**About this exercise**
Every line of the material below in which "alternative" shows up is to be located and copied.

**Record excerpts**

━━━━━━━━━━━━━━━━━━━━

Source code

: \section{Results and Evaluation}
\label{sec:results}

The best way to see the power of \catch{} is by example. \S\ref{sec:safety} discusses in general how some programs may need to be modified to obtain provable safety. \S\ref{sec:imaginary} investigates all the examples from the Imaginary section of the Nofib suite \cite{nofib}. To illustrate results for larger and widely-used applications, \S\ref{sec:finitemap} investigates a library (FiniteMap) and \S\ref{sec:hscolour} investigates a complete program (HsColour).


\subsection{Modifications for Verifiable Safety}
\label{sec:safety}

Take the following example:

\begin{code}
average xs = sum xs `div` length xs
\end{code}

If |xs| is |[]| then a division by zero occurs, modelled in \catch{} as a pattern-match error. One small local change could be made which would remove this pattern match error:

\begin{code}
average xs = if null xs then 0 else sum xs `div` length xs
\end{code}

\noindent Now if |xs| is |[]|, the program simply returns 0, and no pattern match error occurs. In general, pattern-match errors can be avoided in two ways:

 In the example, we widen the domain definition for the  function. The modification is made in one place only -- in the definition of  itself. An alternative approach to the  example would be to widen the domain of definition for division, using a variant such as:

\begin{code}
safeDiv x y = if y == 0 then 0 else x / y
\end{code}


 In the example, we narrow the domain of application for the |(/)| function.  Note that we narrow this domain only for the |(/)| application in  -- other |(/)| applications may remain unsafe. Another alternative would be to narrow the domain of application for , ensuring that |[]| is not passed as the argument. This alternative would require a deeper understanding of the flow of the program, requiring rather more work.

━━━━━━━━━━━━━━━━━━━━

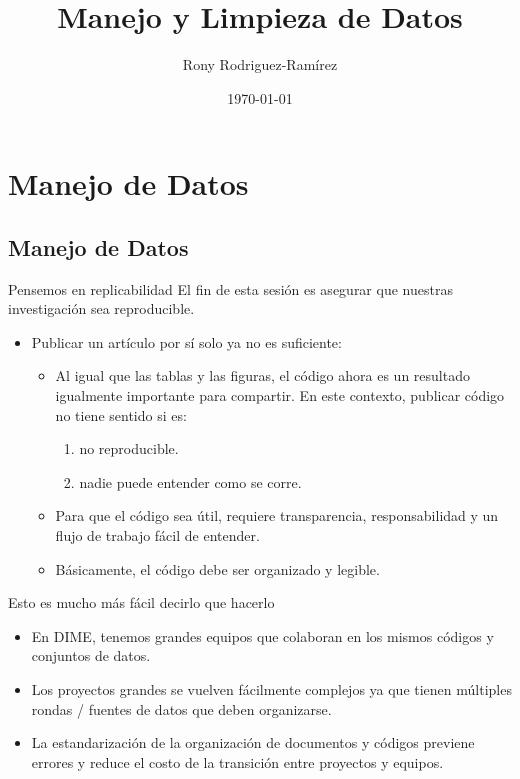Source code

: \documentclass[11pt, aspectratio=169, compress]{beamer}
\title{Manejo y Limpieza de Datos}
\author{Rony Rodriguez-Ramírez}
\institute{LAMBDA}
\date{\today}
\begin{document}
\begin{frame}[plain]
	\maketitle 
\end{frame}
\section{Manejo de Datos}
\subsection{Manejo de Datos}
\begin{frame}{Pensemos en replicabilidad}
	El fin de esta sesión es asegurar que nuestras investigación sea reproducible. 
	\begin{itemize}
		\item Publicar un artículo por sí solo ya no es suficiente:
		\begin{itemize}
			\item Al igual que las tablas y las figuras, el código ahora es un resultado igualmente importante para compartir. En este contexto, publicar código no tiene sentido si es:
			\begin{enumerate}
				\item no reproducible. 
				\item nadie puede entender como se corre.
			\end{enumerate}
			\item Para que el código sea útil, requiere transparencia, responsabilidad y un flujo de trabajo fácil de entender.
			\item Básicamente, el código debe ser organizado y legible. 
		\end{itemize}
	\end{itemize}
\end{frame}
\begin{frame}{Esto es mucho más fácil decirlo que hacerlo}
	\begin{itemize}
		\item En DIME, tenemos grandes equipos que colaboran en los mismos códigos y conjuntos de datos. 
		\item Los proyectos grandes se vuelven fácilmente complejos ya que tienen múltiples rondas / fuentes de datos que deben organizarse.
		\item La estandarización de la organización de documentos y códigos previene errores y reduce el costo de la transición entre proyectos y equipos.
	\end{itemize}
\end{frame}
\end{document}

━━━━━━━━━━━━━━━━━━━━

**Your response**
 In the example, we widen the domain definition for the  function. The modification is made in one place only -- in the definition of  itself. An alternative approach to the  example would be to widen the domain of definition for division, using a variant such as:
 In the example, we narrow the domain of application for the |(/)| function.  Note that we narrow this domain only for the |(/)| application in  -- other |(/)| applications may remain unsafe. Another alternative would be to narrow the domain of application for , ensuring that |[]| is not passed as the argument. This alternative would require a deeper understanding of the flow of the program, requiring rather more work.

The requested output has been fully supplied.